_What is needed_. Your answer must consist solely of the lines from the start of the entries below through the line with "Three properties make", unchanged.

_Task material_.
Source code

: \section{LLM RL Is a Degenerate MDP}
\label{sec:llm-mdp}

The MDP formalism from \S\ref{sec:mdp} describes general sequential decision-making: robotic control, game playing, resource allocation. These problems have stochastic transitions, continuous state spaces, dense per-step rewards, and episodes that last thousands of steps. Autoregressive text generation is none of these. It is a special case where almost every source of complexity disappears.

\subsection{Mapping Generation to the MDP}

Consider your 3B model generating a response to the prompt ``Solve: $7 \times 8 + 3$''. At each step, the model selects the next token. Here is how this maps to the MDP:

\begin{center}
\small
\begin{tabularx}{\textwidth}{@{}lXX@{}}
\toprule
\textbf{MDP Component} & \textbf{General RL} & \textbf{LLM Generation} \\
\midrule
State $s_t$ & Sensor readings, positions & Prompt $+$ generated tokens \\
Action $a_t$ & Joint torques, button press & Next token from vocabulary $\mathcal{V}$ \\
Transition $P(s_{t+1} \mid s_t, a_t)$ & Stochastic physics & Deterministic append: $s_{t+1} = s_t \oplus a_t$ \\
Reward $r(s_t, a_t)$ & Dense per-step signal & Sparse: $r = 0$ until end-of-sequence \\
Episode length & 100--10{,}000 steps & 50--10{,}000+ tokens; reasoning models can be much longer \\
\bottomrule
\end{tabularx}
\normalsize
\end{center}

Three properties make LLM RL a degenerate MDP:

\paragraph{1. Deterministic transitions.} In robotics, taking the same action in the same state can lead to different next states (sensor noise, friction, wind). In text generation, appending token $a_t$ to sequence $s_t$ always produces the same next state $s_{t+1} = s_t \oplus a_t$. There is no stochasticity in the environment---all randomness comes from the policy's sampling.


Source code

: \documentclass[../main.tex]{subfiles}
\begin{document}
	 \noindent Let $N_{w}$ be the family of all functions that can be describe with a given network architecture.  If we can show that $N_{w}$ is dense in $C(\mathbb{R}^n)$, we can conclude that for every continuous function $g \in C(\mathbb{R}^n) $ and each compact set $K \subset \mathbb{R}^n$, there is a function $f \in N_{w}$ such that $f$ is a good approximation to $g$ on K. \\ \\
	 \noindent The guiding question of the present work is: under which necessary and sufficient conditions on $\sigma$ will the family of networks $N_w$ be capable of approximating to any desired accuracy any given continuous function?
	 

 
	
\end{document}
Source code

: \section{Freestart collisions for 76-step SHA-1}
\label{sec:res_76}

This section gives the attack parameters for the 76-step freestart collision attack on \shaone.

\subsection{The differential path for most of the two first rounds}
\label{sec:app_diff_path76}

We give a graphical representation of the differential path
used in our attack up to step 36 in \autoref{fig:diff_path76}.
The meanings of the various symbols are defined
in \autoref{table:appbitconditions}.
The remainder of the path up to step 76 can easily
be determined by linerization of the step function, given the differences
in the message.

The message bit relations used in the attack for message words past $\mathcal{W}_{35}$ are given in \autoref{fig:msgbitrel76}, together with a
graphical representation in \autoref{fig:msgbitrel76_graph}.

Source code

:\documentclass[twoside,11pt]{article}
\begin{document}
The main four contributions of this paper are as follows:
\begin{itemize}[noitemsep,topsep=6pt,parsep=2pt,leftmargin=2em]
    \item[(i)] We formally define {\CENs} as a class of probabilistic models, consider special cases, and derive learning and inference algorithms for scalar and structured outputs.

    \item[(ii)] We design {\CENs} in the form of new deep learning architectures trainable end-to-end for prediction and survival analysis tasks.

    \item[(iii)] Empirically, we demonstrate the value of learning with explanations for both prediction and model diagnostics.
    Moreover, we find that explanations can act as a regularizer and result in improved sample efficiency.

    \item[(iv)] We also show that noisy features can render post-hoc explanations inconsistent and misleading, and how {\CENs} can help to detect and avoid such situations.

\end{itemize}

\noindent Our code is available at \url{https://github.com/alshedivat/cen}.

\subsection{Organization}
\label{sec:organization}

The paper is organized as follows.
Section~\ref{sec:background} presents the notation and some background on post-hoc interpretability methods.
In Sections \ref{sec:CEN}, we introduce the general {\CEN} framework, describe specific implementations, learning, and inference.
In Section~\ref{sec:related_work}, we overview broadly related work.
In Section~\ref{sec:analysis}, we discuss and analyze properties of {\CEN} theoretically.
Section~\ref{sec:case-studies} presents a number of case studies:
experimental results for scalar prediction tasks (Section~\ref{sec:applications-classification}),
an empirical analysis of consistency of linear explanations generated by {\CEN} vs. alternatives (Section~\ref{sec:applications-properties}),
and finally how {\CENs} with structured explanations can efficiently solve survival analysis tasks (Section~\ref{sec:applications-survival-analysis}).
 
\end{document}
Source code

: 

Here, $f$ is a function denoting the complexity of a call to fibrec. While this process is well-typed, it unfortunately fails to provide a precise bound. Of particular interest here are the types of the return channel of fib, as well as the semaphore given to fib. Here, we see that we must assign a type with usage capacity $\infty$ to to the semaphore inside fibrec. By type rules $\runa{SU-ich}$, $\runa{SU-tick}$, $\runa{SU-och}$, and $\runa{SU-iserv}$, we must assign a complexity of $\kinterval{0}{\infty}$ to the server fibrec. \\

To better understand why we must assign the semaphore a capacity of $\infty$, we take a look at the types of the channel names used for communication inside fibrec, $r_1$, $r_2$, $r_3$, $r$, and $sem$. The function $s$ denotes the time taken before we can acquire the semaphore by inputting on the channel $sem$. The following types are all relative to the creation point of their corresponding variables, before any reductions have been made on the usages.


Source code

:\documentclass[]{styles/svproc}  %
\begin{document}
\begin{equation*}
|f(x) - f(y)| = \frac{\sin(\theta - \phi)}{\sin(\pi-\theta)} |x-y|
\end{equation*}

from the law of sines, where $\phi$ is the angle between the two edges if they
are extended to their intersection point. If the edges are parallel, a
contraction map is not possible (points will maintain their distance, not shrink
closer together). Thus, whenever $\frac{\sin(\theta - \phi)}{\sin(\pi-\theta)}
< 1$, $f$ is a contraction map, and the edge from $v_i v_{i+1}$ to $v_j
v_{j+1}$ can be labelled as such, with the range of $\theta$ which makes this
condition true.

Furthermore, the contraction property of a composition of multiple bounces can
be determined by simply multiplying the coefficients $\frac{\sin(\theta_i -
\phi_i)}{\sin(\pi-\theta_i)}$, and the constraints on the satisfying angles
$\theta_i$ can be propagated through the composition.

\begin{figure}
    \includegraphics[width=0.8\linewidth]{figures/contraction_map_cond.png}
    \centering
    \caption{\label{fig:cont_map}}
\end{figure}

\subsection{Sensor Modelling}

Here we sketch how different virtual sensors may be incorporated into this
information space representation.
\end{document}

_Solved problem_.
Source code

: \section{LLM RL Is a Degenerate MDP}
\label{sec:llm-mdp}

The MDP formalism from \S\ref{sec:mdp} describes general sequential decision-making: robotic control, game playing, resource allocation. These problems have stochastic transitions, continuous state spaces, dense per-step rewards, and episodes that last thousands of steps. Autoregressive text generation is none of these. It is a special case where almost every source of complexity disappears.

\subsection{Mapping Generation to the MDP}

Consider your 3B model generating a response to the prompt ``Solve: $7 \times 8 + 3$''. At each step, the model selects the next token. Here is how this maps to the MDP:

\begin{center}
\small
\begin{tabularx}{\textwidth}{@{}lXX@{}}
\toprule
\textbf{MDP Component} & \textbf{General RL} & \textbf{LLM Generation} \\
\midrule
State $s_t$ & Sensor readings, positions & Prompt $+$ generated tokens \\
Action $a_t$ & Joint torques, button press & Next token from vocabulary $\mathcal{V}$ \\
Transition $P(s_{t+1} \mid s_t, a_t)$ & Stochastic physics & Deterministic append: $s_{t+1} = s_t \oplus a_t$ \\
Reward $r(s_t, a_t)$ & Dense per-step signal & Sparse: $r = 0$ until end-of-sequence \\
Episode length & 100--10{,}000 steps & 50--10{,}000+ tokens; reasoning models can be much longer \\
\bottomrule
\end{tabularx}
\normalsize
\end{center}

Three properties make LLM RL a degenerate MDP:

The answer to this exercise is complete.